## [TASK STATEMENT]
Gather every line in the records below that contains the word "linkedin".
------
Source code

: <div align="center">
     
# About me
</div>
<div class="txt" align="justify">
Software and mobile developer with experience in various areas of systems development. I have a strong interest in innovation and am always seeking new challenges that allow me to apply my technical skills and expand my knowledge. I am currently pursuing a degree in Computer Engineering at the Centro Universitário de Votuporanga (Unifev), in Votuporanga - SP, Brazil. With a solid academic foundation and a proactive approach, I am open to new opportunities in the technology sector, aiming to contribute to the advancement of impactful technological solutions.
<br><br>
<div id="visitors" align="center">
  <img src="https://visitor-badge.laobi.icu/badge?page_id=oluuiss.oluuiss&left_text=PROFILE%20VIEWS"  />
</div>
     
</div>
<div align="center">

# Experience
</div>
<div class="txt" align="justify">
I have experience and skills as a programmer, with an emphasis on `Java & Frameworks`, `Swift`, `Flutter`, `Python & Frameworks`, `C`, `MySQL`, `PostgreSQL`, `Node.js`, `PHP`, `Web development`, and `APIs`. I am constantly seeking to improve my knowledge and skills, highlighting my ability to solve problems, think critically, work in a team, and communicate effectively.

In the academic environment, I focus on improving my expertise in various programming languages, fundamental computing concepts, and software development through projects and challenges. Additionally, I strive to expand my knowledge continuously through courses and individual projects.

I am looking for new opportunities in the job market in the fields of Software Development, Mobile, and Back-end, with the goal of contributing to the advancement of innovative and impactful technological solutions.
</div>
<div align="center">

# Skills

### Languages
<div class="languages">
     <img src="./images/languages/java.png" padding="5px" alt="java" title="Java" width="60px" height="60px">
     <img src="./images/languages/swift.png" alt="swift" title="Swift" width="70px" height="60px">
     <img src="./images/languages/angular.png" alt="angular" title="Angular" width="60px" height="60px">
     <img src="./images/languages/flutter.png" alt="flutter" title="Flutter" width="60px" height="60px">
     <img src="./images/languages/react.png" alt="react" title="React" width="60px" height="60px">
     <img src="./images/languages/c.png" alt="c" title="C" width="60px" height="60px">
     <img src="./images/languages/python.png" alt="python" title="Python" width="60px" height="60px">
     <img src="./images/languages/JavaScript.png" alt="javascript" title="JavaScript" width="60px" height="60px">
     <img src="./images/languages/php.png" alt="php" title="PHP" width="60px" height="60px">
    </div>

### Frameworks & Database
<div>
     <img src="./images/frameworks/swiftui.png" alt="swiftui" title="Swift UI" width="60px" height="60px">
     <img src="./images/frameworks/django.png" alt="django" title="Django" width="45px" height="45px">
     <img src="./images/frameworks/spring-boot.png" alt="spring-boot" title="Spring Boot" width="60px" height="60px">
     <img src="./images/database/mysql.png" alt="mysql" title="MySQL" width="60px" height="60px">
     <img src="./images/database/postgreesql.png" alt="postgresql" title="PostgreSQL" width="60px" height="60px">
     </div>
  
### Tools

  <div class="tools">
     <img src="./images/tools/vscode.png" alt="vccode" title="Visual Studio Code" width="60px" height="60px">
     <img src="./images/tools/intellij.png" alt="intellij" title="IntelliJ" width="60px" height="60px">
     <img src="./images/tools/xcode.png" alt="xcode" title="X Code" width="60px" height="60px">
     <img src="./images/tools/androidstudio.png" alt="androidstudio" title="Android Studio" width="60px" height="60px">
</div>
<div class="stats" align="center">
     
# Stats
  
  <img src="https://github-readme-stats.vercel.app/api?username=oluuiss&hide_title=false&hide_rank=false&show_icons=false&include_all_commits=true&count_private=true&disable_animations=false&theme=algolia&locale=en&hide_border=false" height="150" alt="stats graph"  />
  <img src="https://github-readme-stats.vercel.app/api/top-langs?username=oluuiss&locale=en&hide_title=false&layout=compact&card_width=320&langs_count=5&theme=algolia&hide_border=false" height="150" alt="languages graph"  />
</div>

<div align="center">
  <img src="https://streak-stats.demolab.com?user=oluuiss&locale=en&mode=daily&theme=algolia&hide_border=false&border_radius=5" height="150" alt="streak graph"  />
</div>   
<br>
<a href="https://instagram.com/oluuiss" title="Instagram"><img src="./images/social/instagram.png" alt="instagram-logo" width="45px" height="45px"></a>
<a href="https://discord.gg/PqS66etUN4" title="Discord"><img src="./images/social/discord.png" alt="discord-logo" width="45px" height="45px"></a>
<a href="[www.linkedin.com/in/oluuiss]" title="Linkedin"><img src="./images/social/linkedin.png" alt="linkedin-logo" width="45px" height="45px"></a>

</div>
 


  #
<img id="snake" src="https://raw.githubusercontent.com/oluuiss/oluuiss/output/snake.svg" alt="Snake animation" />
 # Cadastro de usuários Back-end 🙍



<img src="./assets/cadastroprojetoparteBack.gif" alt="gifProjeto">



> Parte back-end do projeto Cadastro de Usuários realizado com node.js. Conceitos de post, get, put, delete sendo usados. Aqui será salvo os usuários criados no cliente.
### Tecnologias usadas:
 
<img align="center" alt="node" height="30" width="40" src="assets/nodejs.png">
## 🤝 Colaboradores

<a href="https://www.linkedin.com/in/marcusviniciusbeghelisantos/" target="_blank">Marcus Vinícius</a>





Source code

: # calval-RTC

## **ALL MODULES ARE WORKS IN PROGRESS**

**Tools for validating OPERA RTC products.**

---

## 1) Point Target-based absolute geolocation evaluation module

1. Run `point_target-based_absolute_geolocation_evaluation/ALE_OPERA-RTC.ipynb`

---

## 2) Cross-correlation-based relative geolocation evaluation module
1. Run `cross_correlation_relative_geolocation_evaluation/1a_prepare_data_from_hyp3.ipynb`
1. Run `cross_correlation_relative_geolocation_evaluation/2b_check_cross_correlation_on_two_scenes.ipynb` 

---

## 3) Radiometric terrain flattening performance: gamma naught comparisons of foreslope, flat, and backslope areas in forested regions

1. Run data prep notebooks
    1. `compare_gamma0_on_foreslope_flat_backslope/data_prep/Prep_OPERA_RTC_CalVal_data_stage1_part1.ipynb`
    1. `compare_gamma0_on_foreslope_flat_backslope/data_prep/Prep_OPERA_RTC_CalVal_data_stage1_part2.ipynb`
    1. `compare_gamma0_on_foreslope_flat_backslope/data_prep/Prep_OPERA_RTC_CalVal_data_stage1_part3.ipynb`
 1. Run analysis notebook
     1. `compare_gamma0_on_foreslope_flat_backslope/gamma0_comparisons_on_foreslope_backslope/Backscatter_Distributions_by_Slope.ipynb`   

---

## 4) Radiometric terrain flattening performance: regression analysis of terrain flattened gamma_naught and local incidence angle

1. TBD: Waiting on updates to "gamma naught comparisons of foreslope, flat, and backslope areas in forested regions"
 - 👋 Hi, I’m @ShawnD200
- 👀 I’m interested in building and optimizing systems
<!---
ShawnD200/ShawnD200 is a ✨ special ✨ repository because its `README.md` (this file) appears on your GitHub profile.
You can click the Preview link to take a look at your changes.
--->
------
## [RESULT FOR THIS TASK]
<a href="[www.linkedin.com/in/oluuiss]" title="Linkedin"><img src="./images/social/linkedin.png" alt="linkedin-logo" width="45px" height="45px"></a>
<a href="https://www.linkedin.com/in/marcusviniciusbeghelisantos/" target="_blank">Marcus Vinícius</a>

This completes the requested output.